The time has finally come to say goodbye to our responsive resumes and move forward onto the next step through this journey of web design.
Although we can now rejoice that our long hard work on our responsive resumes are finally complete, I can’t help but recognize how this tedious and at times very frustrating process of the first project not only taught me more than I thought about HTML and CSS elements, but also how important it is to design at the convenience of the audience in more ways than just gathering content and simply putting it out there, which has prepared me to take on the next course of action.
We are shifting gears and digging deeper into a topic that we have touched upon before; human centered design. But, we are now bringing emotional design into the playing field and it is talked about frequently in chapter 3 of Aaron Walther’s “Designing for Emotion,” as the platform for emotion. Walter says that the primary goal of emotional design is to generate human to human communication and to achieve this it is crucial to consider how we react with one another in real life.

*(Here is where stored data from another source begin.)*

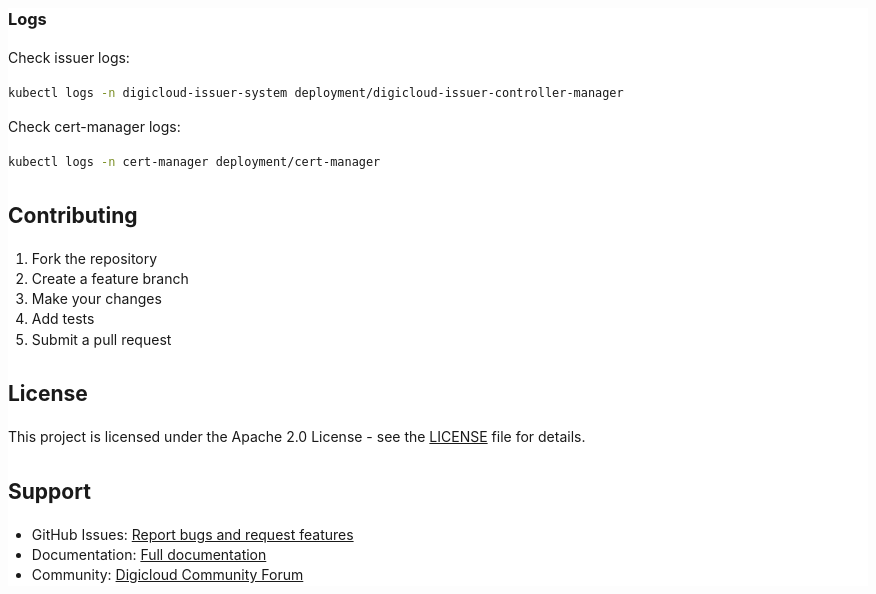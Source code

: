 ### Logs

Check issuer logs:
```bash
kubectl logs -n digicloud-issuer-system deployment/digicloud-issuer-controller-manager
```

Check cert-manager logs:
```bash
kubectl logs -n cert-manager deployment/cert-manager
```

## Contributing

1. Fork the repository
2. Create a feature branch
3. Make your changes
4. Add tests
5. Submit a pull request

## License

This project is licensed under the Apache 2.0 License - see the [LICENSE](LICENSE) file for details.

## Support

- GitHub Issues: [Report bugs and request features](https://github.com/digicloud/digicloud-issuer/issues)
- Documentation: [Full documentation](https://docs.digicloud.ir/certificates/)
- Community: [Digicloud Community Forum](https://community.digicloud.ir/)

I want to focus on a very significant aspect of emotional design for this post; design personas, placing personality into a website. This is a standard tool in the design process that gives us a sense of the relationship we are trying to build with our audience. Here is an example of what they generally look like:
There are many ways you can format them as long as you include each component of the document; brand name, overview, personality image, brand traits, personality map, voice, copy examples, visual lexicon, and engagement methods.
Each of us is now working on creating design persona’s for ourselves for our own websites. An article by Shlomo Goltz gave me a closer look into the effectiveness of personas and how to create one efficiently for myself. It showed me in particular how important it is to keep in mind that the point of these personas is for a designer to develop distinct designs for several kinds of people; to design for “a specific somebody,” rather than “a generic everybody.”
This clicked for me and probably will for most of you because the “specific somebody” of our design personas are employers, so the structure and content we are creating to effectively convey our personalities is to reach them. Here is an example of certain sections of my design persona that I have completed so far; my brand traits and visual lexicon:
I think that both the reading by Walter and the article by Goltz helped a lot with developing my own design persona. The design persona itself also helped me realize that satisfying users needs is most significant to a site because just placing content onto a site without considering how the viewer may or may not comprehend it will not benefit them or allow them to get any sort of emotional connection. Defining a set personality and creating relatable content that will generate human connection is what will lead to the most success all around.